Instead, I started a new manuscript, which I am super jazzed about writing. It’s a ghost story and I cranked out about 16,000 words. Not a great number, but not bad. Since it is a new project, I spent a lot of May daydreaming about scenes and laying out plot-lines. I’m a plotter, not a pantser. You writers know what I’m talking about.

Now it’s June and, as I promised myself, I’m back to hacking away at my old manuscript. Let me tell you, that time away was a blessing.
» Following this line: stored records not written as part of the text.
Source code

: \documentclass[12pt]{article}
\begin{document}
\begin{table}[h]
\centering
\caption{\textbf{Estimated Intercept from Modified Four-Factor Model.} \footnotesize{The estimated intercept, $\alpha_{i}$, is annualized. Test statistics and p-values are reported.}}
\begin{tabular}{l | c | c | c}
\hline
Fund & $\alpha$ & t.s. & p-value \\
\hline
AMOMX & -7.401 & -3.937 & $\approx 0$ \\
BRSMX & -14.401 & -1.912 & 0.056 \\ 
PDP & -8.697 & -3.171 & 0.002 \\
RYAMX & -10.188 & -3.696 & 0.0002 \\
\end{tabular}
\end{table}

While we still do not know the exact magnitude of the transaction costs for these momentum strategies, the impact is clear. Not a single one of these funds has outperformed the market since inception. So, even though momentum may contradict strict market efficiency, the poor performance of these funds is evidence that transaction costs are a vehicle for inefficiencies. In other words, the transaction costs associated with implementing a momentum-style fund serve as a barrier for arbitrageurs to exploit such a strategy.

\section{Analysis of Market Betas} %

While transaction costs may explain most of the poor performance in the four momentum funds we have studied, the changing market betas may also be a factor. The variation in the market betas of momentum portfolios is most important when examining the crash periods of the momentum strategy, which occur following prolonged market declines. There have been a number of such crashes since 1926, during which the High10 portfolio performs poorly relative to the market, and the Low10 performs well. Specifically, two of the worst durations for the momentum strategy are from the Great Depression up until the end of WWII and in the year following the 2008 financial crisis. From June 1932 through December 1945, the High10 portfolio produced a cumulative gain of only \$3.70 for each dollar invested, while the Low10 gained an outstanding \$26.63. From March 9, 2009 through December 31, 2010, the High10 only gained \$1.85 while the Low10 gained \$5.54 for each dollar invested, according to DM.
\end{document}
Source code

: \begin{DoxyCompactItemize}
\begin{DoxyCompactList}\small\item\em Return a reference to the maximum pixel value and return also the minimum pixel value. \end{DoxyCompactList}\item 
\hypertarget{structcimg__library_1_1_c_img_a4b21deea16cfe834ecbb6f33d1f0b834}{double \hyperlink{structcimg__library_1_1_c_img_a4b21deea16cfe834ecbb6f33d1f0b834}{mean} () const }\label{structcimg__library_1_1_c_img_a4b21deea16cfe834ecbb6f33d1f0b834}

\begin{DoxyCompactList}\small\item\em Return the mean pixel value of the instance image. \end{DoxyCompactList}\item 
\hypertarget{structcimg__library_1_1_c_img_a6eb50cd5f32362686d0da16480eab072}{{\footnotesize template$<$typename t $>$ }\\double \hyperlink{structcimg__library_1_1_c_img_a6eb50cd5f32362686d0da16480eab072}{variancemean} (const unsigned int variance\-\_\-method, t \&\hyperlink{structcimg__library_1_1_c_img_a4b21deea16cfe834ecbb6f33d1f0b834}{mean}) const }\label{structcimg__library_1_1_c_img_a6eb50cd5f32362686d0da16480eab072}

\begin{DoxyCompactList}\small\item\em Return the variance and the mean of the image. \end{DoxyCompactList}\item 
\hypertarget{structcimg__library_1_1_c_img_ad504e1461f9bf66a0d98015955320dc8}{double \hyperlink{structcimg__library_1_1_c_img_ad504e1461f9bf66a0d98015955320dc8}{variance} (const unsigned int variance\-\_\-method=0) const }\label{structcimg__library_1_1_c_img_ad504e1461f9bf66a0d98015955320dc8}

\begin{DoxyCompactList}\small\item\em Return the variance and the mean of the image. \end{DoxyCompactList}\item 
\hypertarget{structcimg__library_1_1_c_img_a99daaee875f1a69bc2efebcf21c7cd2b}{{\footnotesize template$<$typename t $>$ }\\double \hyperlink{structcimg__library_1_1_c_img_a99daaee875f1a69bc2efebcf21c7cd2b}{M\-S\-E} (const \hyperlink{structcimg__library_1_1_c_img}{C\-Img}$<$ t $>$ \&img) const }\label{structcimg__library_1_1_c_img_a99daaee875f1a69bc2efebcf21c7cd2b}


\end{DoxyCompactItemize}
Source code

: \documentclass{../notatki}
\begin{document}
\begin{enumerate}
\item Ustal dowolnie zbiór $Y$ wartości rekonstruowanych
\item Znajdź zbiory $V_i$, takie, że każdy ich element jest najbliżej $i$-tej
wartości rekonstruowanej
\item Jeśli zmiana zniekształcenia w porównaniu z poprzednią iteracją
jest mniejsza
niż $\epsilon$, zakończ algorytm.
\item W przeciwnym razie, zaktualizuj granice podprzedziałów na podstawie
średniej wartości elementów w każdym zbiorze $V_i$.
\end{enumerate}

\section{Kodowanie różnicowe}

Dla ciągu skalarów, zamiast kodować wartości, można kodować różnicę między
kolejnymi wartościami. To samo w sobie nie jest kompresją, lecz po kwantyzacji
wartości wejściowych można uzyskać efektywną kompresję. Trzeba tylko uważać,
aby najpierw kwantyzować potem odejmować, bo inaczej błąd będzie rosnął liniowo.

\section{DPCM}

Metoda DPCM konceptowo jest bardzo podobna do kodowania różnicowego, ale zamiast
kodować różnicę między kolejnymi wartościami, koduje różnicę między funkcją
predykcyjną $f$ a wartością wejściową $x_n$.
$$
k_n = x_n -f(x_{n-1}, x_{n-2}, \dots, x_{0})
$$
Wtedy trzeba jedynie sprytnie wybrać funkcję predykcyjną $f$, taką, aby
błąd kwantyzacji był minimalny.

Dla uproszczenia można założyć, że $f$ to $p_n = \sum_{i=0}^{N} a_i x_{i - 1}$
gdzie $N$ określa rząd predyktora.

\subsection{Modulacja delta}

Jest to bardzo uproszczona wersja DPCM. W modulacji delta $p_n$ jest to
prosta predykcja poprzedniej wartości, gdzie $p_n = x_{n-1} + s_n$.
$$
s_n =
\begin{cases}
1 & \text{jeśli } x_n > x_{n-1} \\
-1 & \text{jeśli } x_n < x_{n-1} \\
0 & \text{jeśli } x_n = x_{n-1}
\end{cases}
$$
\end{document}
The old fire is back! I’ve gone through about a quarter of the manuscript and revamped the story. I’m changing character POVs. A bunch of backstory passages that weren’t necessary got cut. I’m showing more and telling less. Before the break, I wasn’t able to recognize the difference any more.

Basically, I am seeing my old manuscript with new eyes and am excited about the story again.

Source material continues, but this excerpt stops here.